[THE TASK] Work through the entries below and show every line in which "evaluation" is found.

---------- GIVEN RECORDS

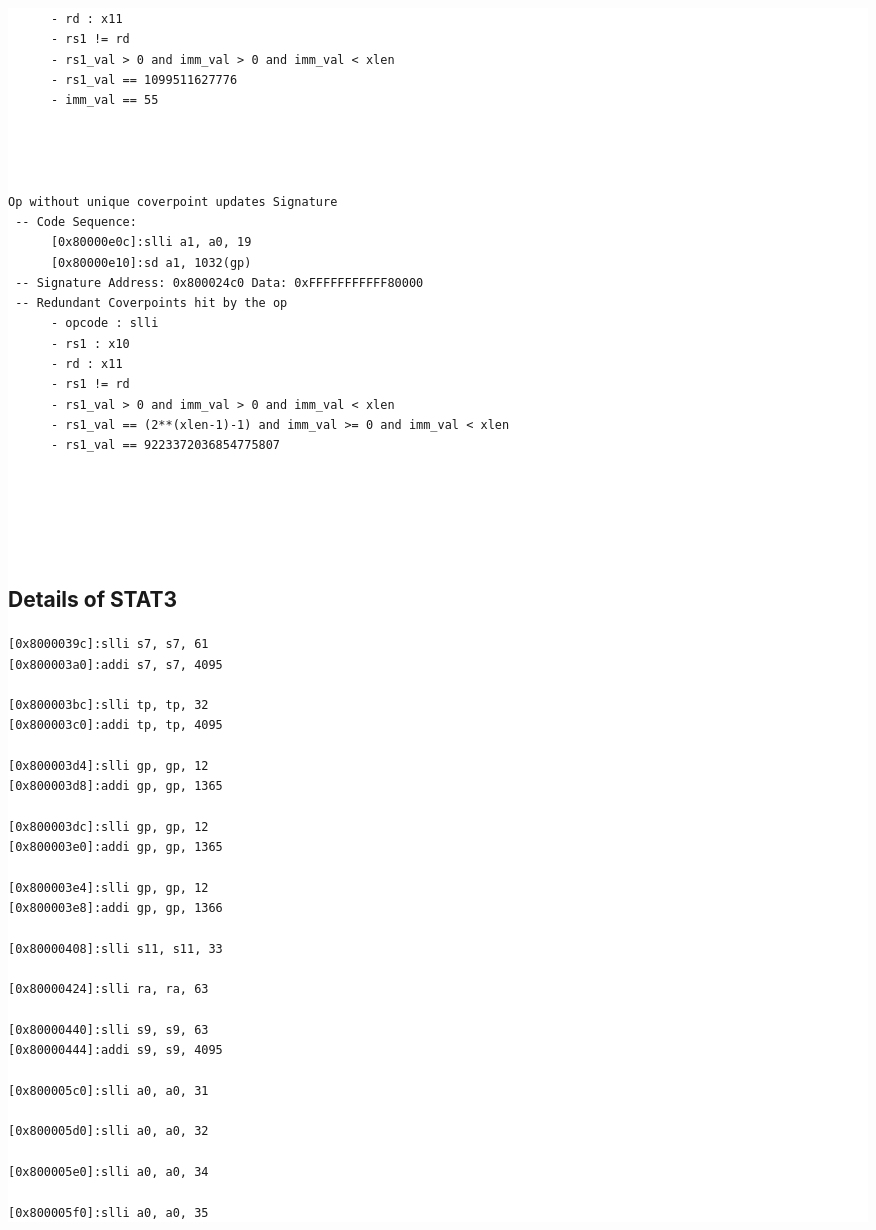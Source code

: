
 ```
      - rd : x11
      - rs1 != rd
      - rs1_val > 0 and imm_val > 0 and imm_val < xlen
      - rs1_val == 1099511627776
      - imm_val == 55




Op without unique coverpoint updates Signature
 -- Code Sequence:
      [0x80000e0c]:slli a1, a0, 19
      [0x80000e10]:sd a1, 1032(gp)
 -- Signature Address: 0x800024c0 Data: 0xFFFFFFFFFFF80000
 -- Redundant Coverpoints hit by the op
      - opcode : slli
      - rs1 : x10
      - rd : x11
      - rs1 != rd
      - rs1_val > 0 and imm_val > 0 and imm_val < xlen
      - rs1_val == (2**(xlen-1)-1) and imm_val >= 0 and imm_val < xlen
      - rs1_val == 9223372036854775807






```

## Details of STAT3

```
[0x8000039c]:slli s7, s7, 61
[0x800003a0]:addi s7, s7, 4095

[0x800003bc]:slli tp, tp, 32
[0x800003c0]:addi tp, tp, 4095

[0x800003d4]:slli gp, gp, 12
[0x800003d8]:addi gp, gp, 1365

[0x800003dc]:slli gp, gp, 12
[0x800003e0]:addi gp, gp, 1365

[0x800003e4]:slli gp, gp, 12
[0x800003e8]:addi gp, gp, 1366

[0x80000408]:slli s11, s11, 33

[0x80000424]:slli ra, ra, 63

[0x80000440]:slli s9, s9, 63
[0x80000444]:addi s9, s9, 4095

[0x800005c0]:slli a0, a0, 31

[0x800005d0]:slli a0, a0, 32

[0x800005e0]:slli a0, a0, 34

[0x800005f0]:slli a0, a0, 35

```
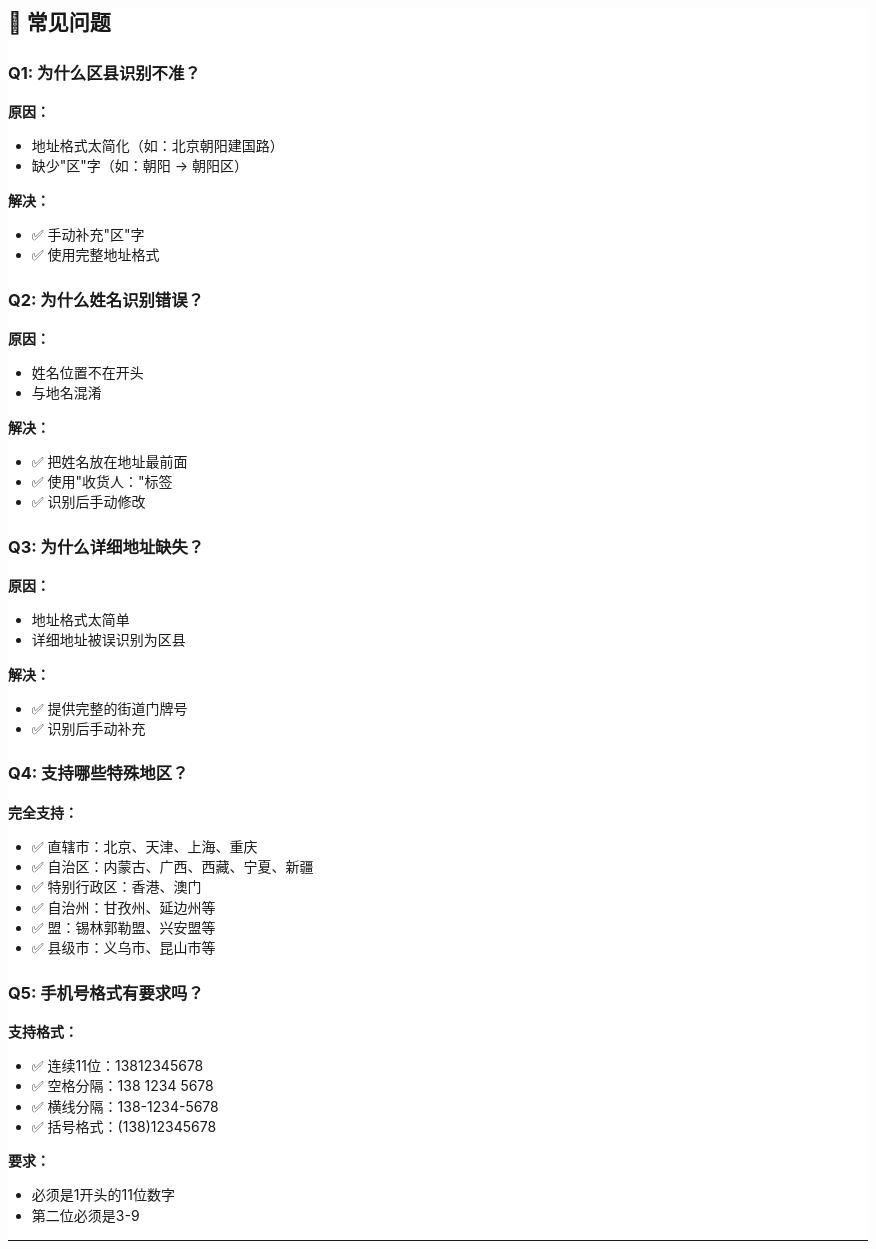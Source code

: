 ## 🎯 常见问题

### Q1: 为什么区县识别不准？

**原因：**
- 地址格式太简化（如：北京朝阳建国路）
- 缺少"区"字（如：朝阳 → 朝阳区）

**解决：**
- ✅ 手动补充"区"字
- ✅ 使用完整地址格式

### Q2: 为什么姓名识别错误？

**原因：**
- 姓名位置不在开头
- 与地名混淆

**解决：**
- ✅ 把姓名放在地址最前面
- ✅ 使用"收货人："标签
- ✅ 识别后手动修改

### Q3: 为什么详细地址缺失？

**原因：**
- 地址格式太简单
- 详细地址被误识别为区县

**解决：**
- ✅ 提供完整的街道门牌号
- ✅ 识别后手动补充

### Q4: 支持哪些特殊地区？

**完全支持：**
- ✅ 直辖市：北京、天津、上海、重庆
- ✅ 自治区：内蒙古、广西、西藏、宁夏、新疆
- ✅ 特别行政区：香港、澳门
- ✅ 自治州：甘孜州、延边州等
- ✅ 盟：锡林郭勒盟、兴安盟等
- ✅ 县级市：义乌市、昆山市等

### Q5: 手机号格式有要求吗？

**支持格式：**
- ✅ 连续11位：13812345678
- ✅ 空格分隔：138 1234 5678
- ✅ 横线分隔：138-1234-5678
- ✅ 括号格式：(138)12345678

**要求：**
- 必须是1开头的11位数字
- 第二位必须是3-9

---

--------------------
---------- GIVEN RECORDS

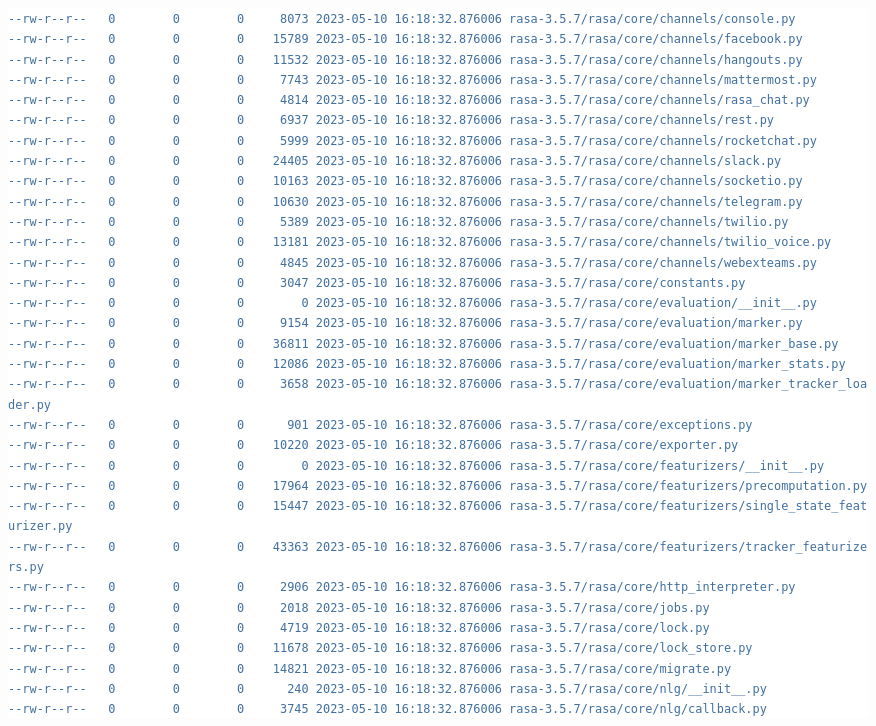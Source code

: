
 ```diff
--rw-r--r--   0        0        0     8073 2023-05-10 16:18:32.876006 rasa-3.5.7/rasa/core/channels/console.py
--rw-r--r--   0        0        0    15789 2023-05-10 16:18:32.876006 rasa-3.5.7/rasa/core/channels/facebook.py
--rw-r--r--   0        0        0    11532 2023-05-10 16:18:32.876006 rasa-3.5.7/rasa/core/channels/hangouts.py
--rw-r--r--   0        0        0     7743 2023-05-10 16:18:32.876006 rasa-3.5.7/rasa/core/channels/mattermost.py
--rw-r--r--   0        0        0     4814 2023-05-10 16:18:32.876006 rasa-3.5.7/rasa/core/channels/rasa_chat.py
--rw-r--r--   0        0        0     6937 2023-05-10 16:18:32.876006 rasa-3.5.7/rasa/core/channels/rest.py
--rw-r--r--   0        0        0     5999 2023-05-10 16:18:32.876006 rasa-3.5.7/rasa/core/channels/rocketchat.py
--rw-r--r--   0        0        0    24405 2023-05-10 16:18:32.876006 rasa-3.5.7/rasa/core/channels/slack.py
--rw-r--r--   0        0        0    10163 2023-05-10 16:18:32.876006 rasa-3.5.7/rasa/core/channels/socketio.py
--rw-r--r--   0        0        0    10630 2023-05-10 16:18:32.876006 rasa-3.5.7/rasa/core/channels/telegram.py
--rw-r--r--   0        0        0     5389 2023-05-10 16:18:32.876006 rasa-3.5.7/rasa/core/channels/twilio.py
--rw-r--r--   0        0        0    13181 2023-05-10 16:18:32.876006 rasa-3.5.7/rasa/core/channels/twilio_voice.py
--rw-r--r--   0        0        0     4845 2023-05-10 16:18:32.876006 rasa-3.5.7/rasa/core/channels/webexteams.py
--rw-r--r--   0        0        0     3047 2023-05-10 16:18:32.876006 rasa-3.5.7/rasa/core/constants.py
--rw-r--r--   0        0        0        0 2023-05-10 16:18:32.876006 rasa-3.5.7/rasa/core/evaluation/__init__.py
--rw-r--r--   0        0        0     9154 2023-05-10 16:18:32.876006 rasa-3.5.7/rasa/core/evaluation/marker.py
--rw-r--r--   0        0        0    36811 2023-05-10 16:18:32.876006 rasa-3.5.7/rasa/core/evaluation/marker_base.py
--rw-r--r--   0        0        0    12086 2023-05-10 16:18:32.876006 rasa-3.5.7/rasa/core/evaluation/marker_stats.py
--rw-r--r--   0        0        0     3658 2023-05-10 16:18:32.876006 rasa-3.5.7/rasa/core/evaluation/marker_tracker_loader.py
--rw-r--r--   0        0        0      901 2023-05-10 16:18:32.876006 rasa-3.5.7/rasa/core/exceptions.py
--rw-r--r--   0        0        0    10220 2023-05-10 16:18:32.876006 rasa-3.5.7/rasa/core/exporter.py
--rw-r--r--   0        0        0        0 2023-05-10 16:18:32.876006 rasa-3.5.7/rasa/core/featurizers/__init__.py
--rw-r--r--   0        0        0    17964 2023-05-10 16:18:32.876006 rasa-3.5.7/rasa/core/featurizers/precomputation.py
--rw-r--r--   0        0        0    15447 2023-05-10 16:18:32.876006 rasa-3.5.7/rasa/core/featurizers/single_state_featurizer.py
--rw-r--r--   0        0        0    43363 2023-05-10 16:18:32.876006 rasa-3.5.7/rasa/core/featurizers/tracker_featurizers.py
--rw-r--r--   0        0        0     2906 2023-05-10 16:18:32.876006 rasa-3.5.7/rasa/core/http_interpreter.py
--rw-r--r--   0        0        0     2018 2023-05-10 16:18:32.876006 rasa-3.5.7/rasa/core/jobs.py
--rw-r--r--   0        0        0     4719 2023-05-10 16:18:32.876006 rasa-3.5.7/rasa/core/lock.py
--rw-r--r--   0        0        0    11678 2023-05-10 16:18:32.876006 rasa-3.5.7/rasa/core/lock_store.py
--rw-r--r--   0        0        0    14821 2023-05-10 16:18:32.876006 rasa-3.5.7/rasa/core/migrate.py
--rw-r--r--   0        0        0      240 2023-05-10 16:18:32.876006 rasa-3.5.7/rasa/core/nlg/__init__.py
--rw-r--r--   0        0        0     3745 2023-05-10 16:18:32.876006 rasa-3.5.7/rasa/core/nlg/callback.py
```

--------------------

[YOUR SOLUTION]
--rw-r--r--   0        0        0        0 2023-05-10 16:18:32.876006 rasa-3.5.7/rasa/core/evaluation/__init__.py
--rw-r--r--   0        0        0     9154 2023-05-10 16:18:32.876006 rasa-3.5.7/rasa/core/evaluation/marker.py
--rw-r--r--   0        0        0    36811 2023-05-10 16:18:32.876006 rasa-3.5.7/rasa/core/evaluation/marker_base.py
--rw-r--r--   0        0        0    12086 2023-05-10 16:18:32.876006 rasa-3.5.7/rasa/core/evaluation/marker_stats.py
--rw-r--r--   0        0        0     3658 2023-05-10 16:18:32.876006 rasa-3.5.7/rasa/core/evaluation/marker_tracker_loader.py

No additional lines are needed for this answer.